Malum bugün karne dağıtılıyor ve 18 milyon öğrenci yaklaşık 8 ay süren okul yorgunluğunu 3 aylık bir yaz tatili ile gidermeye çalışacak. Üniversitelerde okuyan 7 milyon beş yüz bini gencimizi de dahil ettiğimizde bu rakam 25 milyon gibi bir rakama ulaşarak ülke nüfusumuzun yüzde otuzluk bir dilimine tekabül ediyor.
Milli Eğitim Bakanlığı’nın 2018-2019 Eğitim Öğretim yılı başında yayınlamış olduğu istatistiklere baktığımızda toplam nüfusları öğrenci sayımızın altında kalan ülkeler arasında 5,5 milyon nüfuslu Finlandiya ve Danimarka’nın yanı sıra 7 milyon nüfuslu Bulgaristan’dan 10 milyon nüfuslu Azerbaycan’a, 25 milyon nüfuslu Avustralya’dan, 18 milyon nüfuslu Şili’ye ve 25 milyon nüfuslu Kamerun’a kadar 5 kıtadan 143 ülke yer alıyor.
Okul öncesi, ilköğretim ve lise düzeyinde eğitim gören 17 milyon 749 bin öğrenci sayımız Avrupa’nın önemli ülkelerinden Hollanda’nın 17 milyonluk nüfusunun üzerinde seyrediyor. 10 milyon nüfusu ile Portekiz ve İsveç, sadece ilköğretim düzeyinde eğitim alan öğrencilerimizin sayısının bile gerisinde. Yaklaşık 5,5 milyon nüfuslu Norveç, sadece lise düzeyinde öğrenim gören 5 milyon 535 bin öğrenci sayımıza yetişemediği gibi okul öncesi eğitimdeki 1 milyon 511 bin öğrenci sayımız, Estonya’nın 1 milyon 300 binlik nüfusunun bile üzerinde. 7 milyon 560 bin üniversite öğrencimiz ile 7 milyon nüfuslu Bulgaristan’ın yanı sıra 6,5 milyon nüfuslu Afrika ülkesi Libya, 6 milyon nüfuslu Asya ülkesi Lübnan gibi pek çok ülkeyi de geride bırakmış durumdayız.
Gayem sizi rakamlara boğmak değil. Sadece elimizdeki mevcut dinamizme işaret etmeye çalışıyorum. Zira sahip olduğumuz genç nüfus gelecek adına müthiş bir heyecan yaratıyor. Oldukça kalabalık ama bir o kadar zeki, sorgulayan ve dinamik yeni bir jenerasyon hızla geliyor çünkü.

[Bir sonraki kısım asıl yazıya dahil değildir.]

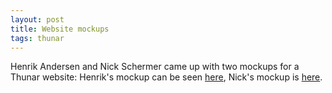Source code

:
 ```yaml
---
layout: post
title: Website mockups
tags: thunar
---
```


Henrik Andersen and Nick Schermer came up with two mockups for a Thunar website: Henrik's mockup can be seen <a href="http://www.freewebs.com/halol/thunar/index.html">here</a>, Nick's mockup is <a href="http://home.quicknet.nl/qn/prive/nickschermer/">here</a>.
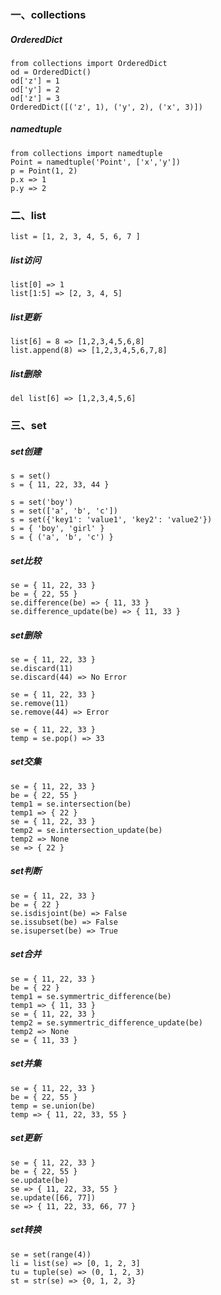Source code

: ### 一、collections
##### OrderedDict
```
from collections import OrderedDict
od = OrderedDict()
od['z'] = 1
od['y'] = 2
od['z'] = 3
OrderedDict([('z', 1), ('y', 2), ('x', 3)])
```
##### namedtuple
```
from collections import namedtuple
Point = namedtuple('Point', ['x','y'])
p = Point(1, 2)
p.x => 1
p.y => 2
```

### 二、list
```
list = [1, 2, 3, 4, 5, 6, 7 ]
```

##### list访问
```
list[0] => 1
list[1:5] => [2, 3, 4, 5]
```
##### list更新
```
list[6] = 8 => [1,2,3,4,5,6,8] 
list.append(8) => [1,2,3,4,5,6,7,8]
```
##### list删除
```
del list[6] => [1,2,3,4,5,6] 
```
### 三、set
##### set创建
```
s = set()
s = { 11, 22, 33, 44 }
```
```
s = set('boy')
s = set(['a', 'b', 'c'])
s = set({'key1': 'value1', 'key2': 'value2'})
s = { 'boy', 'girl' }
s = { ('a', 'b', 'c') }
```
##### set比较
```
se = { 11, 22, 33 }
be = { 22, 55 }
se.difference(be) => { 11, 33 }
se.difference_update(be) => { 11, 33 }
```
##### set删除
```
se = { 11, 22, 33 }
se.discard(11)
se.discard(44) => No Error
```
```
se = { 11, 22, 33 }
se.remove(11)
se.remove(44) => Error
```
```
se = { 11, 22, 33 }
temp = se.pop() => 33
```
##### set交集
```
se = { 11, 22, 33 }
be = { 22, 55 }
temp1 = se.intersection(be)
temp1 => { 22 }
se = { 11, 22, 33 }
temp2 = se.intersection_update(be)
temp2 => None
se => { 22 }
```
##### set判断
```
se = { 11, 22, 33 }
be = { 22 }
se.isdisjoint(be) => False
se.issubset(be) => False
se.isuperset(be) => True
```
##### set合并
```
se = { 11, 22, 33 }
be = { 22 }
temp1 = se.symmertric_difference(be)
temp1 => { 11, 33 }
se = { 11, 22, 33 }
temp2 = se.symmertric_difference_update(be)
temp2 => None
se = { 11, 33 }
```
##### set并集
```
se = { 11, 22, 33 }
be = { 22, 55 }
temp = se.union(be)
temp => { 11, 22, 33, 55 }
```
##### set更新
```
se = { 11, 22, 33 }
be = { 22, 55 }
se.update(be)
se => { 11, 22, 33, 55 }
se.update([66, 77])
se => { 11, 22, 33, 66, 77 }
```
##### set转换
```
se = set(range(4))
li = list(se) => [0, 1, 2, 3]
tu = tuple(se) => (0, 1, 2, 3) 
st = str(se) => {0, 1, 2, 3}
```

Ama ne yazık ki bu jenerasyon manevi dinamiklerimiz ile anne ve babalarından daha az temas kurdular; hatta yeni neslin bir kısmı tamamen temassız. Rüzgârda savrulan yaprak gibi bitmek tükenmek bilmeyen bir değişimin, kulakları ve kalpleri sağır eden uğultusu içinde oradan oraya sürükleniyor.
Siyaset, ekonomi, sosyal medya, eğlence ve teknoloji gibi birçok alan, gösterdiği gelişmelerle sürekli dikkatimizi çekmeye ve kendine yöneltmeye çalışarak kalplerimize ve maneviyatımıza hücum eden birer düşman gibi kıyasıya yarışıyorken geleceğimizin sesi çocuklarımızı bu hengâmede kaybediyor; sessiz çığlıklarını bu koca kalabalık içinde duymuyoruz.
Teknoloji dünyası yenilik yarışında başarılı oldukça bizler yeniden ‘tüketmeye’ teşvik ediliyor; artık birer kurumsal yapı haline gelen bu yapıların sayısı arttıkça da her şeyimizi tüketmek, bir yaşam tarzı halini almaya başlıyor hepimizde. Bu nedenle adını ‘modern’ koyduğumuz çağımızda her birimiz neredeyse programlanmış tüketiciler hükmündeyiz artık ve bu hırsımız sahip olduklarımızı yazık ki görmemizi engelliyor.
Hız, haz ve ayartının kölesi olmayı özgürlük sanarak huzur ve dinginliği film, müzik, spor, finans, medya endüstrisinin zihni körleştiren, beyni felçleştiren ve ruhu çölleştiren pornografisine kaçmakta buluyoruz artık!
Bakış açımızı daraltıp, tüketme hırsımız arttıkça da hayata değmeden yaşamaya, dönüştürmeye, tepeden hayat tarzları dayatmaya, çocuklarımızı “adam” etmeye çalışıyor; dünya tarihini şekillendiren manevi dinamiklerimizi, mümbit coğrafyamızın ana vatanı olduğu medeniyet iddiamızı atlayarak köklerimizden uzak göklere yükselme sancısıyla kıvranıyor, köksüz ağacın meyve vereceği hayaliyle ömür tüketiyoruz.
Üstelik ardımızda sayısı milyonları bulan ve kaderlerine terk ettiğimiz “kayıp nesiller” bırakarak.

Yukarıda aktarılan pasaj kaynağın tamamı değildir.